I'm no expert either, and experts often disagree on this topic (even those of the same economic school), but here's a nuanced discussion of deflation from an Austrian perspective:
https://mises.org/library/anatomy-deflation
Notice that the author makes a clear distinction between monetary contraction and price deflation (which he calls "falling prices" to avoid confusion), which can be caused by increased productivity rather than by monetary contraction.

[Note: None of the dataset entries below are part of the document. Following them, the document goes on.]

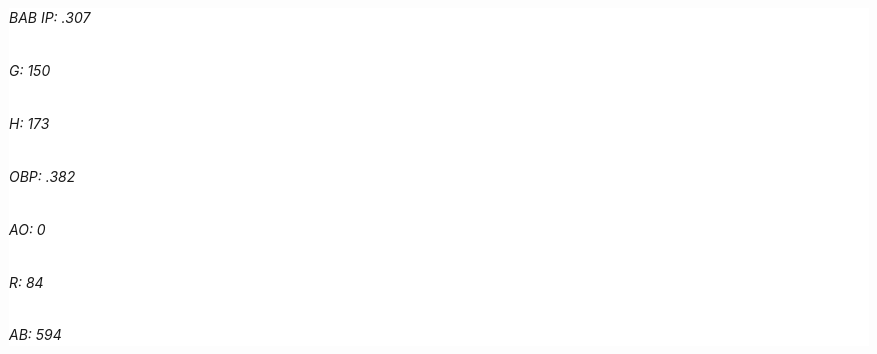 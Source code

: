 ###### BAB IP: .307
###### G: 150
###### H: 173
###### OBP: .382
###### AO: 0
###### R: 84
###### AB: 594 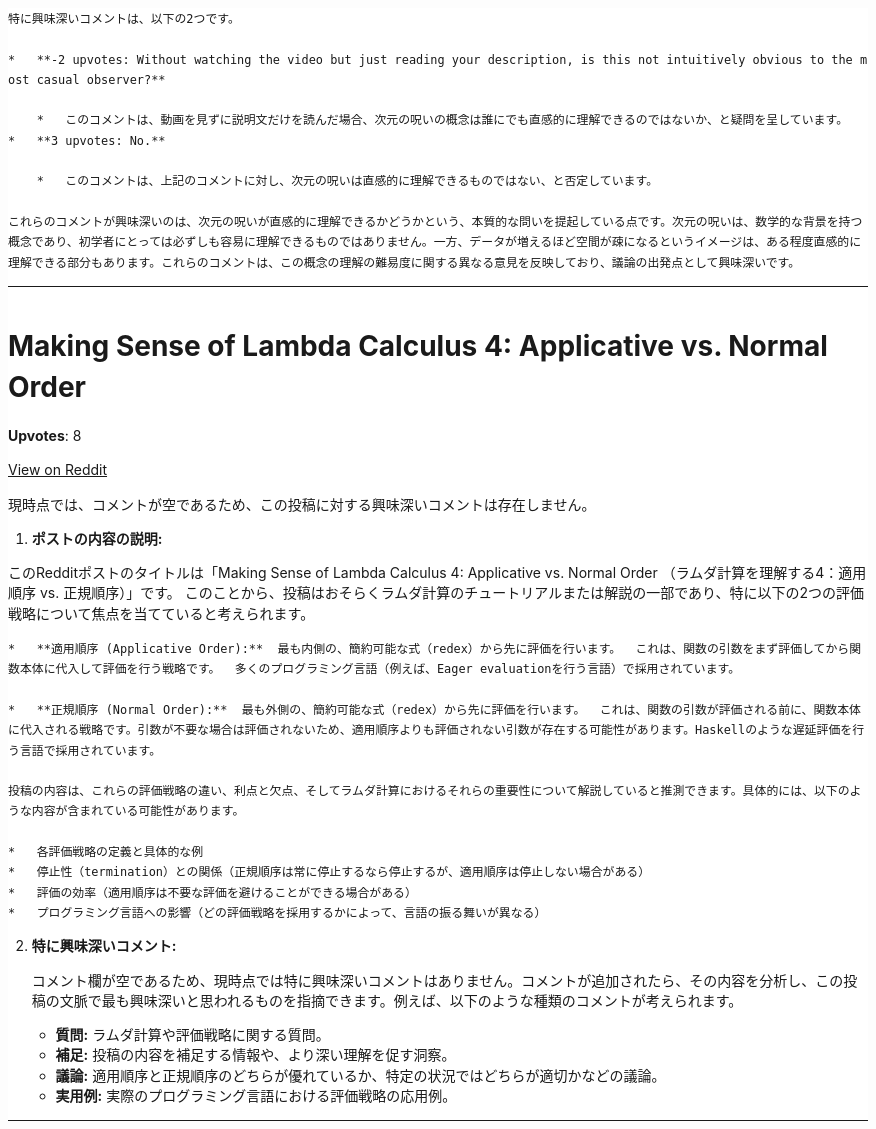     特に興味深いコメントは、以下の2つです。

    *   **-2 upvotes: Without watching the video but just reading your description, is this not intuitively obvious to the most casual observer?**

        *   このコメントは、動画を見ずに説明文だけを読んだ場合、次元の呪いの概念は誰にでも直感的に理解できるのではないか、と疑問を呈しています。
    *   **3 upvotes: No.**

        *   このコメントは、上記のコメントに対し、次元の呪いは直感的に理解できるものではない、と否定しています。

    これらのコメントが興味深いのは、次元の呪いが直感的に理解できるかどうかという、本質的な問いを提起している点です。次元の呪いは、数学的な背景を持つ概念であり、初学者にとっては必ずしも容易に理解できるものではありません。一方、データが増えるほど空間が疎になるというイメージは、ある程度直感的に理解できる部分もあります。これらのコメントは、この概念の理解の難易度に関する異なる意見を反映しており、議論の出発点として興味深いです。


---

# Making Sense of Lambda Calculus 4: Applicative vs. Normal Order

**Upvotes**: 8



[View on Reddit](https://www.reddit.com/r/compsci/comments/1jdpac9/making_sense_of_lambda_calculus_4_applicative_vs/)

現時点では、コメントが空であるため、この投稿に対する興味深いコメントは存在しません。

1.  **ポストの内容の説明:**

   このRedditポストのタイトルは「Making Sense of Lambda Calculus 4: Applicative vs. Normal Order （ラムダ計算を理解する4：適用順序 vs. 正規順序）」です。  このことから、投稿はおそらくラムダ計算のチュートリアルまたは解説の一部であり、特に以下の2つの評価戦略について焦点を当てていると考えられます。

    *   **適用順序 (Applicative Order):**  最も内側の、簡約可能な式（redex）から先に評価を行います。  これは、関数の引数をまず評価してから関数本体に代入して評価を行う戦略です。  多くのプログラミング言語（例えば、Eager evaluationを行う言語）で採用されています。

    *   **正規順序 (Normal Order):**  最も外側の、簡約可能な式（redex）から先に評価を行います。  これは、関数の引数が評価される前に、関数本体に代入される戦略です。引数が不要な場合は評価されないため、適用順序よりも評価されない引数が存在する可能性があります。Haskellのような遅延評価を行う言語で採用されています。

    投稿の内容は、これらの評価戦略の違い、利点と欠点、そしてラムダ計算におけるそれらの重要性について解説していると推測できます。具体的には、以下のような内容が含まれている可能性があります。

    *   各評価戦略の定義と具体的な例
    *   停止性（termination）との関係（正規順序は常に停止するなら停止するが、適用順序は停止しない場合がある）
    *   評価の効率（適用順序は不要な評価を避けることができる場合がある）
    *   プログラミング言語への影響（どの評価戦略を採用するかによって、言語の振る舞いが異なる）

2.  **特に興味深いコメント:**

    コメント欄が空であるため、現時点では特に興味深いコメントはありません。コメントが追加されたら、その内容を分析し、この投稿の文脈で最も興味深いと思われるものを指摘できます。例えば、以下のような種類のコメントが考えられます。

    *   **質問:**  ラムダ計算や評価戦略に関する質問。
    *   **補足:**  投稿の内容を補足する情報や、より深い理解を促す洞察。
    *   **議論:**  適用順序と正規順序のどちらが優れているか、特定の状況ではどちらが適切かなどの議論。
    *   **実用例:**  実際のプログラミング言語における評価戦略の応用例。


---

A few quotes from the article:
"What deserves special stress is the fact that even when falling prices are the result of monetary contraction, rather than increases in production and supply, and are accompanied by actual economic hardship rather than by general prosperity, their specific contribution to the situation is not only not that of cause, but of remedy. Falling prices in response to monetary contraction are precisely what enable a reduced quantity of money and volume of spending to buy as many goods and to employ as many workers as did the previously larger quantity of money and volume of spending. Preventing the fall in prices, including a fall in wage rates, serves only to prevent the restoration of production and employment."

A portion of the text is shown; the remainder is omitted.